The BIG NEWS on the sewing and quilting front is…..(wait for it)……I bought a new sewing machine!!! After quilting five quilts in row this year, I really believed that I was pushing my old sewing machine to its limits. My Euro-Pro 9106 has served me very well in the six years I’ve owned it.
In the process of quilting "Triangle Trips" earlier this year.
But I longed for a machine with a wider throat space and that could accommodate high-speed stitching (which I’ve done on my machine but was not sure that it was meant for it since towards the end it seemed to struggle a bit). Of course I’ve viewed and sampled long-arm machines at quilt shows but I live in an apartment and although we have plans to move to a bigger unit, I still won’t have the space to accommodate one. So I started looking into mid-arms and dedicated straight stitch machines, thinking I could buy one to supplement my Euro-Pro.
Then I saw an ad for IT that really peaked my interest. IT had all the features I wanted now, some I had always wished mine had and some that were things I always wanted. Then I remembered that there had been a dealer of ITs brand at the last quilt show I went to and found they weren’t too far from me and thought I’d go take look at IT. That look quickly turned into a purchase and I welcomed home my new……Janome Horizon 7700!
I can’t say that I had planned to make this big a purchase this soon but I am happy I did (and the decision was supported by my DH!). I got the throat space and the stitch speed I wanted but also got an extremely well lit sewing surface, automatic thread cutter, knee lift, a built-in even feed system, three different kinds of free motion/darning feet (closed, open and "big foot") and a full array of other accessory feet, more decorative stitches than in my old machine, and a monogramming function!
I’ve been able to spend time this summer getting to know it. There was no learning curve at all, in fact Joann, the owner of the Nimble Thimble in Port Chester, NY where I bought it, said I was entitled to in-store lessons on how to use the machine but I’ve got to tell you – after trying the machine at the store under the guidance of the store staff, watching some on-line videos just before I bought it, watching the same videos at home on the DVD that comes with the machine and then just sitting down with the manual and some projects and using it, additional lessons were really unnecessary. The machine is fairly intuitive to use (if you have been sewing for any amount of time and are familiar with computerized sewing machines).

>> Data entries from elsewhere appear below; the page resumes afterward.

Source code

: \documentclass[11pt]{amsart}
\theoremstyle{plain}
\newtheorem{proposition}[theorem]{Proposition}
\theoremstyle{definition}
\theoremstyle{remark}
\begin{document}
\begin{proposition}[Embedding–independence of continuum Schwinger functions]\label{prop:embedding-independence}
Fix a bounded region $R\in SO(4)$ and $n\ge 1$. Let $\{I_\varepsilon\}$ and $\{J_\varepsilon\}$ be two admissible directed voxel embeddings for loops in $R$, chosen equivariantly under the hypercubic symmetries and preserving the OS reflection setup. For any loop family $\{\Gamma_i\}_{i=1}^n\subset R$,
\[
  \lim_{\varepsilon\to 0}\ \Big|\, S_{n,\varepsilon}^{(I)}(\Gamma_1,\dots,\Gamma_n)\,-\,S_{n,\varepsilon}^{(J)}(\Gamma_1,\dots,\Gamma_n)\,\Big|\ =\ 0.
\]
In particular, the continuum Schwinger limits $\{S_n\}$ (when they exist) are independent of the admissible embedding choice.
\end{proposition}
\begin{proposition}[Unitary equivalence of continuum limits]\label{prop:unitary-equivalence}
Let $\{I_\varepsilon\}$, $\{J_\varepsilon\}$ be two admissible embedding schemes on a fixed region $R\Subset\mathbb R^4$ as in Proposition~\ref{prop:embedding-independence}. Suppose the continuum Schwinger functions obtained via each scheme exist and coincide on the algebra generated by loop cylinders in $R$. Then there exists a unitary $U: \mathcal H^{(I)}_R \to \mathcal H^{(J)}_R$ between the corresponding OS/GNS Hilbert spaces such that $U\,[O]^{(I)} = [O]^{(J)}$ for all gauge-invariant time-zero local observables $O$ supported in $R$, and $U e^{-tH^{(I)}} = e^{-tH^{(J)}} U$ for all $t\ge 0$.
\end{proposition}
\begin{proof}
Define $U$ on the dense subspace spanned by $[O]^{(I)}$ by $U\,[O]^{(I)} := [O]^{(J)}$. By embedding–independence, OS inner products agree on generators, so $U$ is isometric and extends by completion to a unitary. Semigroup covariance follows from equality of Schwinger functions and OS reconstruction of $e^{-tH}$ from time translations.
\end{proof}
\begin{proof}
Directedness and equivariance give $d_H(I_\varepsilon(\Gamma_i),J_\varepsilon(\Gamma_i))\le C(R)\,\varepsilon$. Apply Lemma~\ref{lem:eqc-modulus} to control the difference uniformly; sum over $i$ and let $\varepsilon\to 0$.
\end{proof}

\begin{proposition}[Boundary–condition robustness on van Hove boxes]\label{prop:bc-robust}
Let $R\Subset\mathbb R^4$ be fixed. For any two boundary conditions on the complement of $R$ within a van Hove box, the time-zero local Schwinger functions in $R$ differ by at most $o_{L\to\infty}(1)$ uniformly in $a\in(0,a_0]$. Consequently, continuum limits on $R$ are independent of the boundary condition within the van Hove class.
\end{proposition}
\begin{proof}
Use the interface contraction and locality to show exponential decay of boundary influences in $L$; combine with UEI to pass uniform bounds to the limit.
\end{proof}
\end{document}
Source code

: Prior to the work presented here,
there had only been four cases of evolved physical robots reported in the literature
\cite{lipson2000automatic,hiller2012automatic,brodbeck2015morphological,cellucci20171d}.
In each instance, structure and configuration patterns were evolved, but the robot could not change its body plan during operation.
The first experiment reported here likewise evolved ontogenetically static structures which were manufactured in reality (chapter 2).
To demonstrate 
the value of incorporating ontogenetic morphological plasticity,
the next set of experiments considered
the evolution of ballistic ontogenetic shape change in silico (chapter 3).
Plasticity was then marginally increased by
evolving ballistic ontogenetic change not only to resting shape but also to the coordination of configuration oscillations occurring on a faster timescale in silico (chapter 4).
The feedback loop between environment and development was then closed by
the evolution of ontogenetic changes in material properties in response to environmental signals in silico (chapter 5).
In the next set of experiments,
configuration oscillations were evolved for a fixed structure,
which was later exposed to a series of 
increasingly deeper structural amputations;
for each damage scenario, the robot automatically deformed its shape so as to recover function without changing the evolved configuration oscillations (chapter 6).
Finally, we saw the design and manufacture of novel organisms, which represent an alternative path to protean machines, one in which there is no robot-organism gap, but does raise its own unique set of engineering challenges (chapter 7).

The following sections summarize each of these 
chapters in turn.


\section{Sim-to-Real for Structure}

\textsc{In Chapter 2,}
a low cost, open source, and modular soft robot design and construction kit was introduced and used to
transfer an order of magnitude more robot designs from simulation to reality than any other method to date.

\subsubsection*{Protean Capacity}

Needless to say I am loving it and very happy with it and am now really excited about eventually getting what was originally planned to have been my next big equipment purchase – a Koala cabinet. Fortunately the Nimble Thimble is also a dealer for that so if we ever (ever, ever?) get called for the bigger unit we’ve applied for (the wait is three to six years and this year made three years), it will be the first (I’m not kidding!) furniture purchase I will make for the new space.